● **The records**

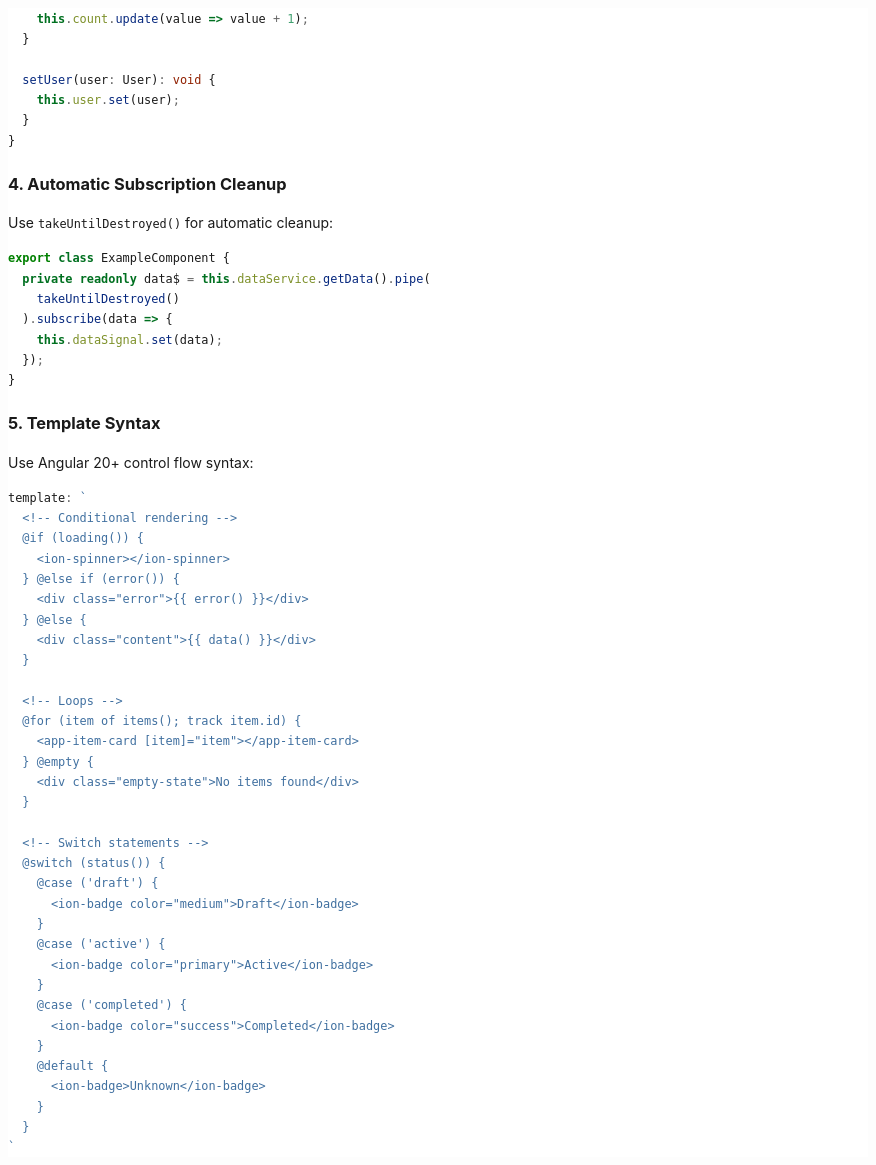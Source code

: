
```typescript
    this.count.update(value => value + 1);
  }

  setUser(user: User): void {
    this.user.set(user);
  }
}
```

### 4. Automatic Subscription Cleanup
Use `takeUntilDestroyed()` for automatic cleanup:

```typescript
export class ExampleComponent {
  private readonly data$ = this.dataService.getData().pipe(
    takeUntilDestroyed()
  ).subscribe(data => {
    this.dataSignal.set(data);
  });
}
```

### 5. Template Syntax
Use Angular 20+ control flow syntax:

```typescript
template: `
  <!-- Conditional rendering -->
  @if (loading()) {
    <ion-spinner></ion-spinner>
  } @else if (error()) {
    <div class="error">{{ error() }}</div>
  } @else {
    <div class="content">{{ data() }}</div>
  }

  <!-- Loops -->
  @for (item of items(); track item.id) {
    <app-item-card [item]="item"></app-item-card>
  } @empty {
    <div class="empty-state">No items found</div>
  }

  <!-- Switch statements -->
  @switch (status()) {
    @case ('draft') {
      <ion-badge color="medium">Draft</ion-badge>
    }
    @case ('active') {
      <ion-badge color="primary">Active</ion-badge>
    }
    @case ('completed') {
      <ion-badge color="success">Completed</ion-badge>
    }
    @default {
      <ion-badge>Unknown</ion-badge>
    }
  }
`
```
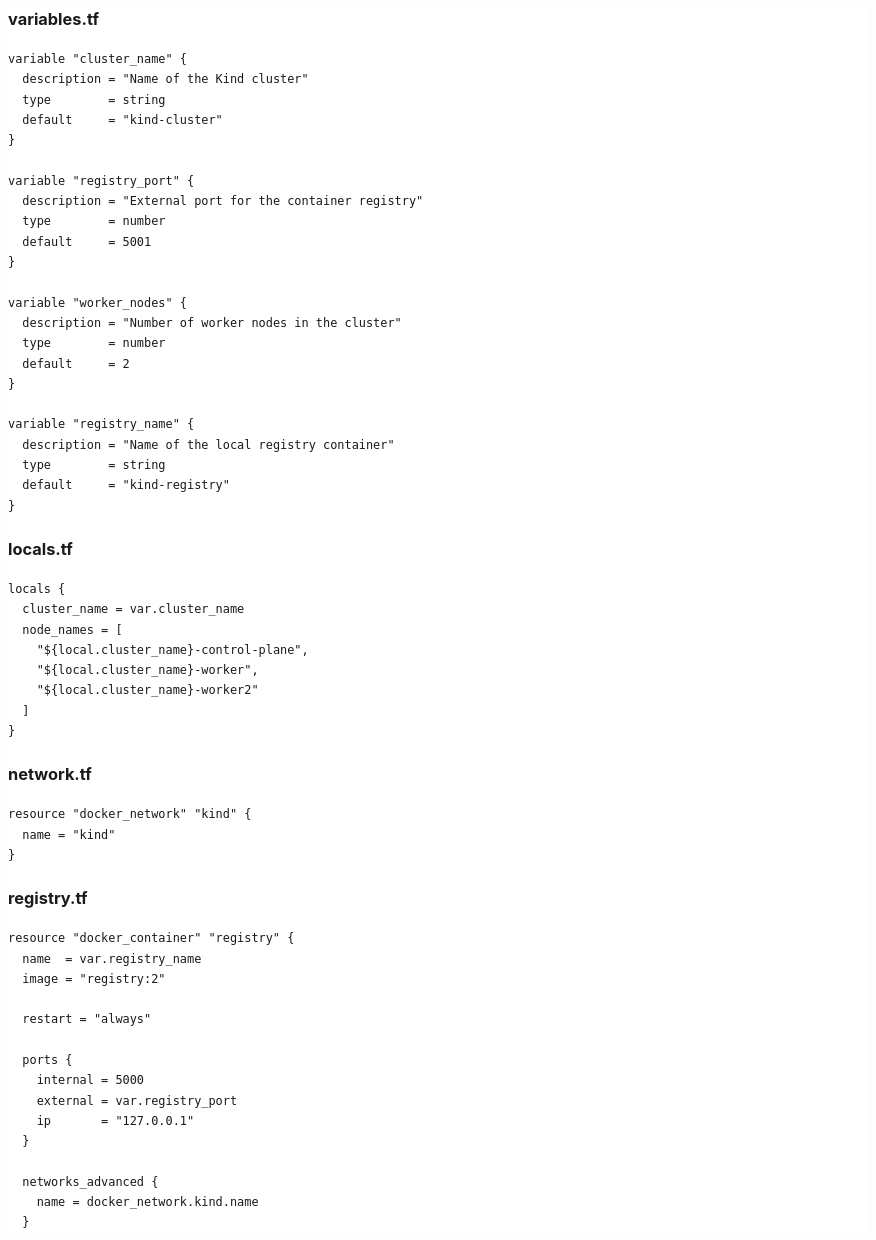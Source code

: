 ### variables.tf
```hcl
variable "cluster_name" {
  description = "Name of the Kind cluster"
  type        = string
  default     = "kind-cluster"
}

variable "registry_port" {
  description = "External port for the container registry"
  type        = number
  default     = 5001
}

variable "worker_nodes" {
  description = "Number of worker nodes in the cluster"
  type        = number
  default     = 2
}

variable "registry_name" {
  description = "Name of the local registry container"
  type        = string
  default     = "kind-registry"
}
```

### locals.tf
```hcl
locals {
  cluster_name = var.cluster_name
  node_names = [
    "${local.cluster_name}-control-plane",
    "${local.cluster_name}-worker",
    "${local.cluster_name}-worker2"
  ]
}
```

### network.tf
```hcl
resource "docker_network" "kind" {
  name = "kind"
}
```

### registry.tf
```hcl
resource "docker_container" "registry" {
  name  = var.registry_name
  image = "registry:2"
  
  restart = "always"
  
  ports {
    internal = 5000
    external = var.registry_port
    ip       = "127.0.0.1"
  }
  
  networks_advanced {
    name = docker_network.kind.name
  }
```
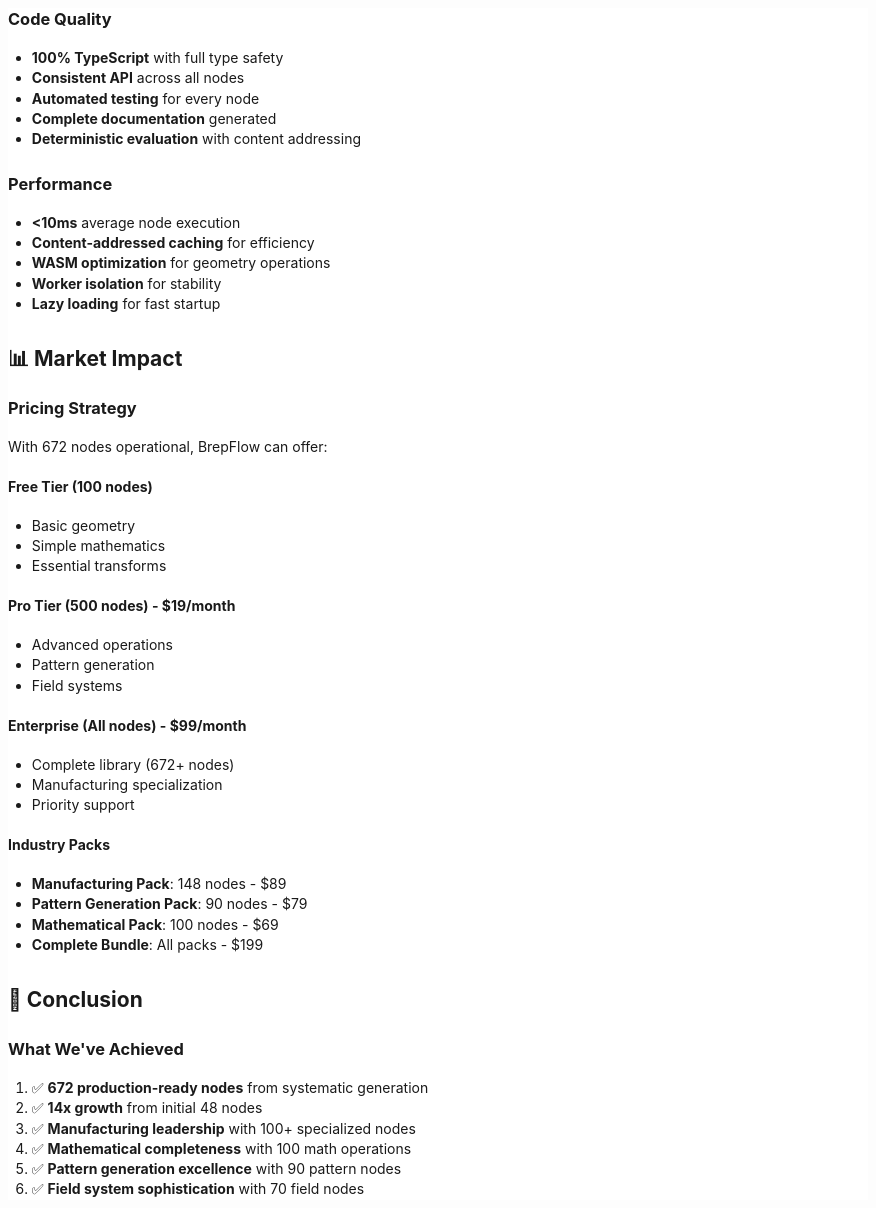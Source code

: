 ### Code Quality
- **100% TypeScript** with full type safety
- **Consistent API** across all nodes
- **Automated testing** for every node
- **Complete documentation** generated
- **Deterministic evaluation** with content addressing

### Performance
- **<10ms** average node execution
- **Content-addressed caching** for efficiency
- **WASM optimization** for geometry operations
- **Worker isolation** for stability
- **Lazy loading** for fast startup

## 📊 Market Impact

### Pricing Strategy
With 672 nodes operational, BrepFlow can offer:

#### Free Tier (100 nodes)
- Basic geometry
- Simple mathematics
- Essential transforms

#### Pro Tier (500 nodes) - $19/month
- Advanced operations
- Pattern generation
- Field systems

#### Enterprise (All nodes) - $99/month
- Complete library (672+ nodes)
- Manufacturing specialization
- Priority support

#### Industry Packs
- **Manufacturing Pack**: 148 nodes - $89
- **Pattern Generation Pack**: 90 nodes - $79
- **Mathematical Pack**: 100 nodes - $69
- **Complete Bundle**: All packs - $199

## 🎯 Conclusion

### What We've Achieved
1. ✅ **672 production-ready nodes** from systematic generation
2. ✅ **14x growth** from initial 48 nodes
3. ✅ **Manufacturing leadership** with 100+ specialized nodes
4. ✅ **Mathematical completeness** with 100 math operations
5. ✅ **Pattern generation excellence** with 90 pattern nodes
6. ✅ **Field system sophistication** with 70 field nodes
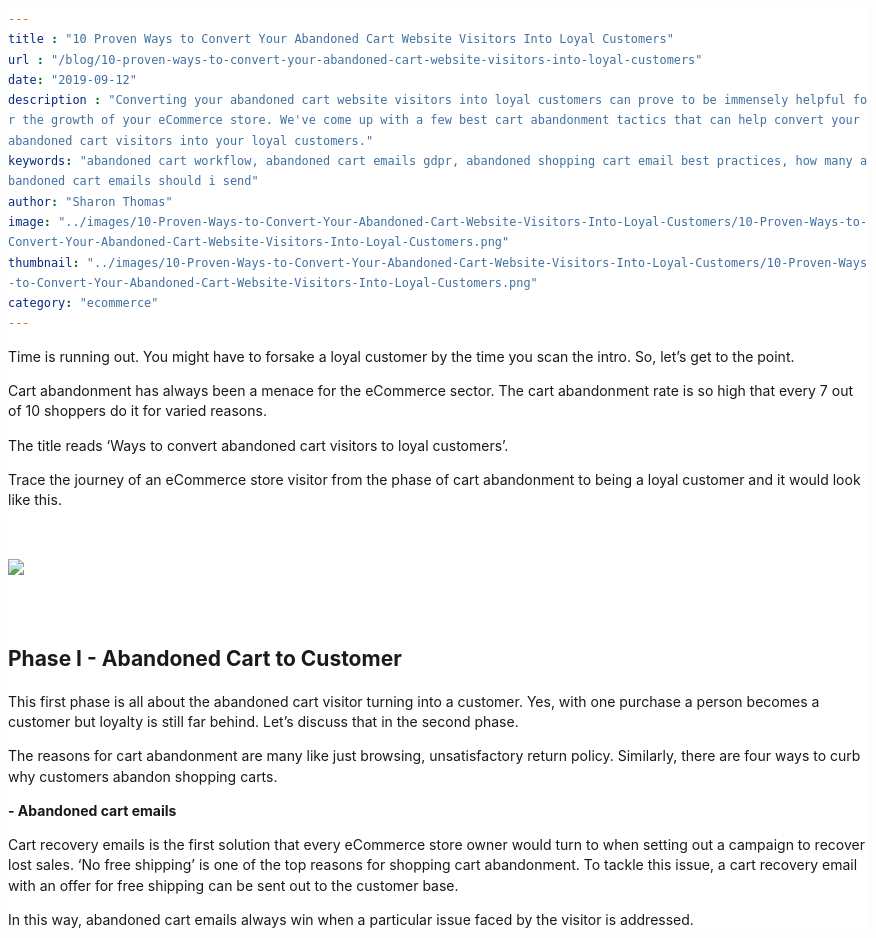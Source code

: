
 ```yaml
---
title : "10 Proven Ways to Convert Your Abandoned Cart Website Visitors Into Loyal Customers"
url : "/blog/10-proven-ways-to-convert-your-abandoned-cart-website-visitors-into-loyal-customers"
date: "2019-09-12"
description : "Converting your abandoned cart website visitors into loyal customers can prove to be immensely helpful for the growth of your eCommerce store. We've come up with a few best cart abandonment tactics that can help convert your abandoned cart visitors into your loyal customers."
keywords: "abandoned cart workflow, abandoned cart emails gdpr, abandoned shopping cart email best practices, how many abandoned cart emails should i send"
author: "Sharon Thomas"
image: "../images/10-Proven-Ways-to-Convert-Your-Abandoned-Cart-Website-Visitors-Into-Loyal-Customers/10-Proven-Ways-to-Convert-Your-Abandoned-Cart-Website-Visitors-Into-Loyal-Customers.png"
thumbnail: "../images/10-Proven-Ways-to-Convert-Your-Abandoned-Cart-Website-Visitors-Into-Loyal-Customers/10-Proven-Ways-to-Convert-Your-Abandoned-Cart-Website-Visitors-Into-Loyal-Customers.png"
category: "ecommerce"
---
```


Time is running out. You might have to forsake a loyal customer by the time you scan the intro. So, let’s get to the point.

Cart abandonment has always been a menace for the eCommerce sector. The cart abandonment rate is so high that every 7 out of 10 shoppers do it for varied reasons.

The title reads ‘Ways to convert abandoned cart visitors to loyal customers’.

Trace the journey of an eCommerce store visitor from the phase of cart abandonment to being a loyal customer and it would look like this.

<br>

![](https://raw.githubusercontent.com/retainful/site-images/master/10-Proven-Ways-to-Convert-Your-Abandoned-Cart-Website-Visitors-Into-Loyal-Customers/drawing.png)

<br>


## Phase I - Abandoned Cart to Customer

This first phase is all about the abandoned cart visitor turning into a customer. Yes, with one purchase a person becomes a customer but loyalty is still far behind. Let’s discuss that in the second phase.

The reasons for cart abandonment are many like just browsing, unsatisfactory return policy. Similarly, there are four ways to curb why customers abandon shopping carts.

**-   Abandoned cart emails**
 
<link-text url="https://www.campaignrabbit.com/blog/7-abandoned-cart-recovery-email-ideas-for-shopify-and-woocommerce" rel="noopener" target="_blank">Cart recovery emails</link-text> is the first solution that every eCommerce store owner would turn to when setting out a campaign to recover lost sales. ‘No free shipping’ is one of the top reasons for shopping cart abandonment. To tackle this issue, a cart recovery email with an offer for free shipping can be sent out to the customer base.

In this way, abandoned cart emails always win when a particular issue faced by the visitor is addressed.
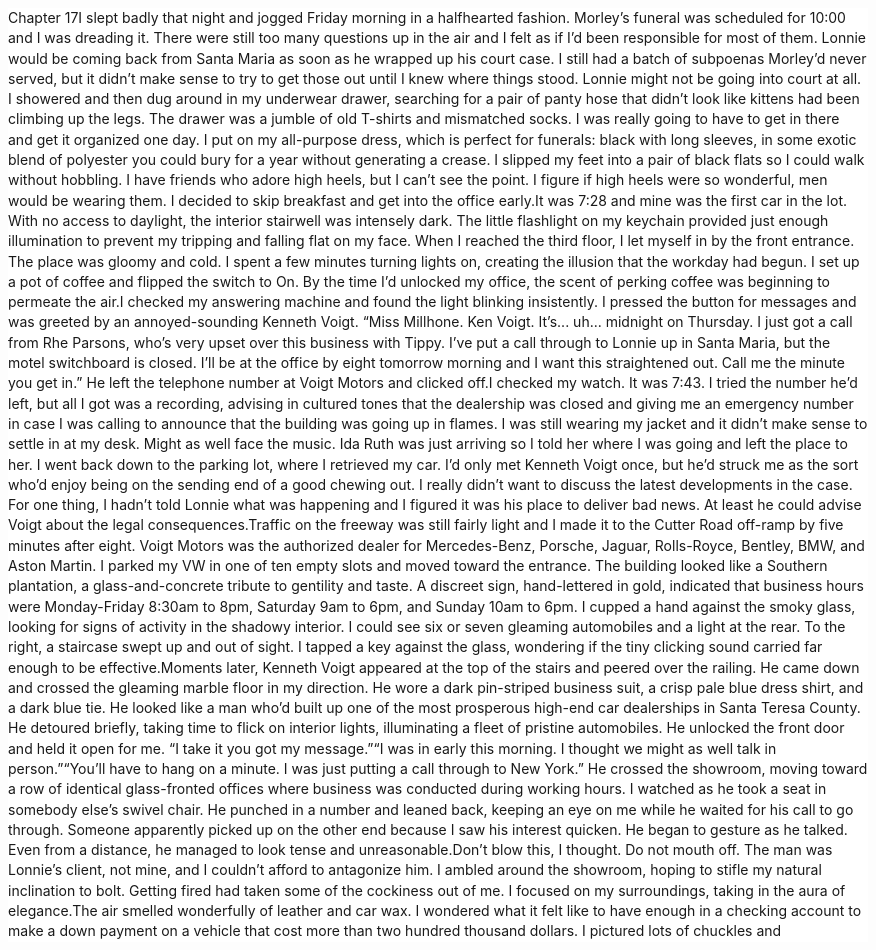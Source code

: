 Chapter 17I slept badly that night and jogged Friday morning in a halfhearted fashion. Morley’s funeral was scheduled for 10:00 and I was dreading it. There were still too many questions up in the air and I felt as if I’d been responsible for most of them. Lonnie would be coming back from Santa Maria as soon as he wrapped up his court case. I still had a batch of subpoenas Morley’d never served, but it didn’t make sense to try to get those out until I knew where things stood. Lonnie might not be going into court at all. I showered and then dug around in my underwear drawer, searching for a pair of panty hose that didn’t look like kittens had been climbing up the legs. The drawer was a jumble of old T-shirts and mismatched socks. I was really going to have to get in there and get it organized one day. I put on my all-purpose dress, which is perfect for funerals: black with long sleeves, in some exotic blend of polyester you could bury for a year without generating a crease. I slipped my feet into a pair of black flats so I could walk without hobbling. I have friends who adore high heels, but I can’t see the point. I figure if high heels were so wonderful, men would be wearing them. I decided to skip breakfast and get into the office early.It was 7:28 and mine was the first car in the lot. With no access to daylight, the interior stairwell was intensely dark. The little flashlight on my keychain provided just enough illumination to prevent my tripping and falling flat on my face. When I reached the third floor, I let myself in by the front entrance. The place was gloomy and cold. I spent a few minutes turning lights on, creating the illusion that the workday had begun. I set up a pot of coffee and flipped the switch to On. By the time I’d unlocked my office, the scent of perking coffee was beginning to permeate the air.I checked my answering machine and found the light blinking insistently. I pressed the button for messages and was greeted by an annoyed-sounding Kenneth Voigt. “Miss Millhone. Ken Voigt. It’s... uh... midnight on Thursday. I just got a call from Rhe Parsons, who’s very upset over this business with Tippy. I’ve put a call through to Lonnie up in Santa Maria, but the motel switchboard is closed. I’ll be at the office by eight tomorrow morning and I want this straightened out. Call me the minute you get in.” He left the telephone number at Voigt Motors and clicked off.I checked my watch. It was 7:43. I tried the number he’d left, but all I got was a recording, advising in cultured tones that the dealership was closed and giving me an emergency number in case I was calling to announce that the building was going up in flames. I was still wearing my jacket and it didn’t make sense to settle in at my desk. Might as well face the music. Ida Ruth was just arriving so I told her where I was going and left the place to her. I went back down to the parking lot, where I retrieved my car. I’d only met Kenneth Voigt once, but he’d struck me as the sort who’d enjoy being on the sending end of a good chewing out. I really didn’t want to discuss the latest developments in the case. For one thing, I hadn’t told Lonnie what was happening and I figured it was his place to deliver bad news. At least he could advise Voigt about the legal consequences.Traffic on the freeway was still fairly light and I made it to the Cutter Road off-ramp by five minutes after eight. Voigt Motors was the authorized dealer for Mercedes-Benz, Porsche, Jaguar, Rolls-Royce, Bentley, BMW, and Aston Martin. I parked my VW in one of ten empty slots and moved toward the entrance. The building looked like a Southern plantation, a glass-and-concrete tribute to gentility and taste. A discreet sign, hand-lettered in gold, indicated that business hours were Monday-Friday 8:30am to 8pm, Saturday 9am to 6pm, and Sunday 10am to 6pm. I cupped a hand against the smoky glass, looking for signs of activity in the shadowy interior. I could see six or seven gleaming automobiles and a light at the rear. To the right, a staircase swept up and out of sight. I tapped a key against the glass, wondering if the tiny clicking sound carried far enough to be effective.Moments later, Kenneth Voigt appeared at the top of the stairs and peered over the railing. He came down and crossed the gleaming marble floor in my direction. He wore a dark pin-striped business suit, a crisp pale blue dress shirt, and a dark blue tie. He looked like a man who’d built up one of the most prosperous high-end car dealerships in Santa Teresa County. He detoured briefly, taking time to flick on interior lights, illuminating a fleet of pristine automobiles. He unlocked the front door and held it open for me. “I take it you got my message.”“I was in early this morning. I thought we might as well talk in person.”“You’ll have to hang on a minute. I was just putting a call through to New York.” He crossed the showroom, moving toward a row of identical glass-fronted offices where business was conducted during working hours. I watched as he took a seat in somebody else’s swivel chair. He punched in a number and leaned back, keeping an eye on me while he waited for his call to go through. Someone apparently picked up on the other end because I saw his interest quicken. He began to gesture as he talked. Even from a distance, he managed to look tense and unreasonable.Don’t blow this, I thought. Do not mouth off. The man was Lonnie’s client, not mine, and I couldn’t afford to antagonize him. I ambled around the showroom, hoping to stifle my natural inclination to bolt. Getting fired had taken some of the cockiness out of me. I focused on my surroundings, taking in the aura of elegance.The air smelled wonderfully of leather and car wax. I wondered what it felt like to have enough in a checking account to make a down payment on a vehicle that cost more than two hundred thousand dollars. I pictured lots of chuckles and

● **Goal of the exercise**
Work through the entries, filtering for the string "emails", and copy each line that holds it.

● **Answer for the task**
keywords: "abandoned cart workflow, abandoned cart emails gdpr, abandoned shopping cart email best practices, how many abandoned cart emails should i send"
**-   Abandoned cart emails**
<link-text url="https://www.campaignrabbit.com/blog/7-abandoned-cart-recovery-email-ideas-for-shopify-and-woocommerce" rel="noopener" target="_blank">Cart recovery emails</link-text> is the first solution that every eCommerce store owner would turn to when setting out a campaign to recover lost sales. ‘No free shipping’ is one of the top reasons for shopping cart abandonment. To tackle this issue, a cart recovery email with an offer for free shipping can be sent out to the customer base.
In this way, abandoned cart emails always win when a particular issue faced by the visitor is addressed.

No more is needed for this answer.